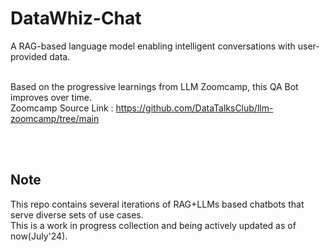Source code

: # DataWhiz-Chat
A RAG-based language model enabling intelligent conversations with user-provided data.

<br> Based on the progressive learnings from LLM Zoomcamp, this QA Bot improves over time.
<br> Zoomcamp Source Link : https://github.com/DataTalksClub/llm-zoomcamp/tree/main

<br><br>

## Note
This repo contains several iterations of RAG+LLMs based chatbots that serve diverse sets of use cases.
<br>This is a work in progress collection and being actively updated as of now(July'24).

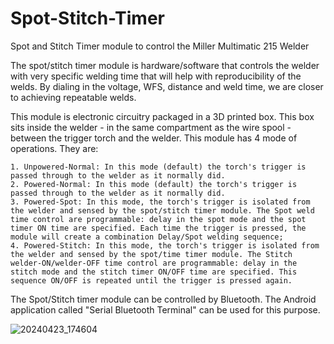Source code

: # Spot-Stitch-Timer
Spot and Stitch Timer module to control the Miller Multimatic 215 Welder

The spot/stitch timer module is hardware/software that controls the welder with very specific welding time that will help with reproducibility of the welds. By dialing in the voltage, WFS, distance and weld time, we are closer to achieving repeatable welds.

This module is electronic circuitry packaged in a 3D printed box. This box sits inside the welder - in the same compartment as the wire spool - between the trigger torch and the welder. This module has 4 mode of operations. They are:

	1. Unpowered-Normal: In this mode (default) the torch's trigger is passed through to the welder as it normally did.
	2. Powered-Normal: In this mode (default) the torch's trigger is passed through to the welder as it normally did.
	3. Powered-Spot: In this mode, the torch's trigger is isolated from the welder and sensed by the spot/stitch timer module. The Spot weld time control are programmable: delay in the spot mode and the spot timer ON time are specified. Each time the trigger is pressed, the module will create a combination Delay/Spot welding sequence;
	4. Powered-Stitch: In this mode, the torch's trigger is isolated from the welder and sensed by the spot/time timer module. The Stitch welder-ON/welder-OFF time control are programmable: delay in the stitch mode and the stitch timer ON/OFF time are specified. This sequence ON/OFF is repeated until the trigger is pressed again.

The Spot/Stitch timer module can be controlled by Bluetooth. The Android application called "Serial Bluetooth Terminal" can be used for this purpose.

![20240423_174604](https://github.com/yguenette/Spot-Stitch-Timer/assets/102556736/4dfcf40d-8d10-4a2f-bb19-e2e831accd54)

----------

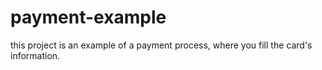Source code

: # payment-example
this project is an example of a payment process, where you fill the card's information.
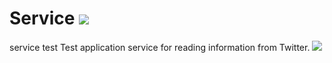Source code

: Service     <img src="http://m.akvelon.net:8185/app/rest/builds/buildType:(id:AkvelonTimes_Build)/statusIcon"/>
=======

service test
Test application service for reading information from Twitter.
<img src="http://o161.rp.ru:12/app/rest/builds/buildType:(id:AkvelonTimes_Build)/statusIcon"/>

----------

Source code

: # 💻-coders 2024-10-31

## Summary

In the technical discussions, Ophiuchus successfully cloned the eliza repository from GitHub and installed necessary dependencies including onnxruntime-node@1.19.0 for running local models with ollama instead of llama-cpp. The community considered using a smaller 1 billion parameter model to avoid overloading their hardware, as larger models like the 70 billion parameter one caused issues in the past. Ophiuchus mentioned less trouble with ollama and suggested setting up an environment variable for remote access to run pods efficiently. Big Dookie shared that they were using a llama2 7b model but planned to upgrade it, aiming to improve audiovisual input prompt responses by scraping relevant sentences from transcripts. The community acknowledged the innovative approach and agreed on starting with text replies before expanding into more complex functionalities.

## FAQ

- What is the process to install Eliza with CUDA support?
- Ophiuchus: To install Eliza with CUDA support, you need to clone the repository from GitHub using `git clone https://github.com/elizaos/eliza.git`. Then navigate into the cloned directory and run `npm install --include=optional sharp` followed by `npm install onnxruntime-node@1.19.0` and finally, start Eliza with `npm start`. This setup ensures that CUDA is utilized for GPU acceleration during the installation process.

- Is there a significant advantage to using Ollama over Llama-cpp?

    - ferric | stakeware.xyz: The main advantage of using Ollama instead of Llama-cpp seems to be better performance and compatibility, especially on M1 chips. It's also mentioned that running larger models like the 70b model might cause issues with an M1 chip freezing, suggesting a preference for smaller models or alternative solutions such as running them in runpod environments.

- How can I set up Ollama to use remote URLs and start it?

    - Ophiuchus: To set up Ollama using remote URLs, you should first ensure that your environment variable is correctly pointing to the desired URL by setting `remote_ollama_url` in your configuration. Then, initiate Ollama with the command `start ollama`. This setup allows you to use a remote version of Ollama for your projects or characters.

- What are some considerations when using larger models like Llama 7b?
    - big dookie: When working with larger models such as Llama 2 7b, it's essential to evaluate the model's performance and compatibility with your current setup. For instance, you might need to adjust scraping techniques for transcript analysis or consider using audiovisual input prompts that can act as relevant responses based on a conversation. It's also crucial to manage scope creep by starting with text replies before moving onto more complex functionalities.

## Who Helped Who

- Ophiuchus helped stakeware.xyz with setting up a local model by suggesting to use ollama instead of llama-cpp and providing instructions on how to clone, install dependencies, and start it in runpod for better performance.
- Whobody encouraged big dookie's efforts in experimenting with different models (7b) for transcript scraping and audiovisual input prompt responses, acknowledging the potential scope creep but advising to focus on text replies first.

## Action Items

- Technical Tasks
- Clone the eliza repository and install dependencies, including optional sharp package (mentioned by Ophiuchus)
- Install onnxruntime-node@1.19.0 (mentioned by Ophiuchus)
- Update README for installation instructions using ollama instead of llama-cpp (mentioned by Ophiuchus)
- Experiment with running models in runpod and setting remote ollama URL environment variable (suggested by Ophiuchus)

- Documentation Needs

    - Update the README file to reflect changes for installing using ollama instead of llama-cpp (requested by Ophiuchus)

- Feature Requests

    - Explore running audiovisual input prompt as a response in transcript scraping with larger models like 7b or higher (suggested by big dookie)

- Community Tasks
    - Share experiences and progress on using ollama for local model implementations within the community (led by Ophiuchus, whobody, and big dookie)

----------

Exercise instructions – Of the entries above, repeat exactly the lines from the line with "## Action Items" through the line with "- Share experiences", both of them included.

Solution to this exercise –
## Action Items

- Technical Tasks
- Clone the eliza repository and install dependencies, including optional sharp package (mentioned by Ophiuchus)
- Install onnxruntime-node@1.19.0 (mentioned by Ophiuchus)
- Update README for installation instructions using ollama instead of llama-cpp (mentioned by Ophiuchus)
- Experiment with running models in runpod and setting remote ollama URL environment variable (suggested by Ophiuchus)

- Documentation Needs

    - Update the README file to reflect changes for installing using ollama instead of llama-cpp (requested by Ophiuchus)

- Feature Requests

    - Explore running audiovisual input prompt as a response in transcript scraping with larger models like 7b or higher (suggested by big dookie)

- Community Tasks
    - Share experiences and progress on using ollama for local model implementations within the community (led by Ophiuchus, whobody, and big dookie)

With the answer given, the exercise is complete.